The trend at colleges and universities is away from the once all-important personal interview and toward a more relaxed, general information meeting. Some colleges, however, still require an interview, some recommend it (which is an offer students should not refuse), and still others leave it up to the applicant. Though generally not as important as other items in the application process, an interview can prove crucial when the decision hangs in the balance.
*Start with your least difficult to get in to schools & least desired.
*Get name of anyone you talk to when setting up or planning interview.
*Get name & title of interviewer for thank you note & follow-up.
*Do arrive promptly, dressed in a manner that you feel represents your “best foot” forward.
*Do conduct yourself in a friendly, inquisitive, and interested manner. Phonies are easy to spot, but the person with no enthusiasm or questions can be equally as unimpressive.
*While it is not necessary, feel free to bring your parents. They probably won’t sit in on the interview but they, too, may have questions and concerns which may be answered on campus.
*Avoid being overly impressed by a “super salesman” in the admissions office, On the other hand, don’t be “turned off” by an unimpressive admissions officer. Try to gain information and don’t be influenced unduly by a personality. Don’t offer any negative information. Don’t apologize. You are the “buyer”.
*Be sure to prepare in advance a list of questions to ask about the school. Bring a written list, if necessary, to be sure you don’t forget your questions due to nervousness or excitement in the interview. Questions should address topics that are not found on the website.
*Avoid asking questions that can be readily answered by reading written material about the college. This approach enables you to make the most effective use of your limited interview time and may show your knowledge of the school and a thoroughness of planning on your part.
*Do bring with you a copy of your transcript available through the Records Office. You might also want to write your SAT scores on the transcript.
The Alumni Admissions Interview
Some colleges do not give personal interviews to students, but do offer the option of an alumni interview. Colleges are increasingly utilizing alumni in the college admissions process. If students are unable to arrange a visit to a campus and an on-campus interview, an alumni interview may be a good alternative. These interviews are arranged through the admissions office and are often conducted at the alumni representative’s home or at a neutral location such as a local school.
Possible Interview Questions
Anticipating what questions might be asked during a college interview and being prepared to answer them is highly recommended. Always be prepared to answer the “WHY” that goes with each of these questions.
Q. How are you unique?
Q. What do you do best?
Q. What is the last book you read?
Q. Who is your favorite author
Q. Who is your favorite character?
Q. Who is your favorite teacher?
Q. What person has influenced you the most?

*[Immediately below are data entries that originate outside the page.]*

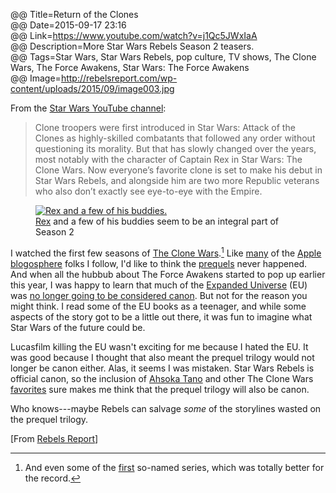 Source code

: @@ Title=Return of the Clones  
@@ Date=2015-09-17 23:16  
@@ Link=https://www.youtube.com/watch?v=j1Qc5JWxIaA  
@@ Description=More Star Wars Rebels Season 2 teasers.  
@@ Tags=Star Wars, Star Wars Rebels, pop culture, TV shows, The Clone Wars, The Force Awakens, Star Wars: The Force Awakens  
@@ Image=http://rebelsreport.com/wp-content/uploads/2015/09/image003.jpg  

From the [Star Wars YouTube channel][youtube]:
>Clone troopers were first introduced in Star Wars: Attack of the Clones as highly-skilled combatants that followed any order without questioning its morality. But that has slowly changed over the years, most notably with the character of Captain Rex in Star Wars: The Clone Wars. Now everyone’s favorite clone is set to make his debut in Star Wars Rebels, and alongside him are two more Republic veterans who also don’t exactly see eye-to-eye with the Empire.

<figure>
	<a class="nohover" href="http://rebelsreport.com/wp-content/uploads/2015/09/image003.jpg">
		<img src="http://rebelsreport.com/wp-content/uploads/2015/09/image003.jpg" alt="Rex and a few of his buddies.">
	</a>
	<figcaption><a href="http://starwars.wikia.com/wiki/CT-7567">Rex</a> and a few of his buddies seem to be an integral part of Season 2</figcaption>
</figure>

I watched the first few seasons of [The Clone Wars][wikipedia].[^tcw] Like [many][twitter] of the [Apple][twitter 2] [blogosphere][twitter 3] folks I follow, I'd like to think the [prequels][wikipedia 2] never happened. And when all the hubbub about The Force Awakens started to pop up earlier this year, I was happy to learn that much of the [Expanded Universe][wikipedia 3] (EU) was [no longer going to be considered canon][theverge]. But not for the reason you might think. I read some of the EU books as a teenager, and while some aspects of the story got to be a little out there, it was fun to imagine what Star Wars of the future could be. 

Lucasfilm killing the EU wasn't exciting for me because I hated the EU. It was good because I thought that also meant the prequel trilogy would not longer be canon either. Alas, it seems I was mistaken. Star Wars Rebels is official canon, so the inclusion of [Ahsoka Tano][wikipedia 4] and other The Clone Wars [favorites][wikia] sure makes me think that the prequel trilogy will also be canon. 

Who knows---maybe Rebels can salvage *some* of the storylines wasted on the prequel trilogy.

[From [Rebels Report][rebelsreport]]

[^tcw]: And even some of the [first][wikipedia 5] so-named series, which was totally better for the record.

[rebelsreport]: http://rebelsreport.com/2015/09/17/star-wars-rebels-season-2-preview-clip-the-clones-return/
[theverge]: http://www.theverge.com/2014/11/28/7302795/what-the-star-wars-episode-vii-trailer-tells-us-about-the-galaxys
[twitter]: http://twitter.com/siracusa
[twitter 2]: http://twitter.com/jsnell
[twitter 3]: https://twitter.com/dmoren
[wikia]: http://starwars.wikia.com/wiki/CT-7567
[wikipedia]: https://en.wikipedia.org/wiki/Star_Wars:_The_Clone_Wars_(2008_TV_series)
[wikipedia 2]: https://en.wikipedia.org/wiki/Star_Wars#Prequel_trilogy
[wikipedia 3]: https://en.wikipedia.org/wiki/Star_Wars_expanded_universe
[wikipedia 4]: https://en.wikipedia.org/wiki/Ahsoka_Tano
[wikipedia 5]: https://en.wikipedia.org/wiki/Star_Wars:_Clone_Wars_(2003_TV_series)
[youtube]: https://www.youtube.com/channel/UCZGYJFUizSax-yElQaFDp5Q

Q. What event has influenced you the most?
Q. What experiences stick most in your mind?
Q. What makes you who you are?
Q. What are your best traits?
Q. What are your faults?
Q. What is your family like?
Q. Tell me about yourself.
Q. Why do you want to go to college?
Q. What made you select this particular College or University?
Q. What do you think you will add to University XYZ?
Q. What do you consider to be your greatest asset?
Q. What do you consider to be your greatest fault?
Q. What are you looking for in an education at our college?
Q. To which other colleges are you applying?
Q. If all of your teachers were in one room, what would they say about you?
Q. Rate yourself from 1 to 10. How would your teachers rate you?
Q. What books NOT required by the school have you read recently?
Q. Where do you picture yourself ten years from now?
Q. Tell me about your family.
Q. What television shows do you watch?
Q. What magazines and/or newpapers do you read regularly?
Q. How do you spend a typical afternoon after school? A typical evening? A typical weekend?
Q. Do you have any heroes, contemporary or historical?
Q. How do you feel about an issue in current events: terrorism, nuclear power, legalization of marijuana, gun control, etc…?
Q. What have you liked, and what have you disliked about high school?
Q. If you were principal, what would you change?
Q. What significant contributions have you made to your school or your community?
Q. What is the most important thing that you’ve learned in high school?
Q. We have your application, your transcript, your test scores, and recommendations. What ELSE do you want us to know about you?
Q. What would you like to know about our school?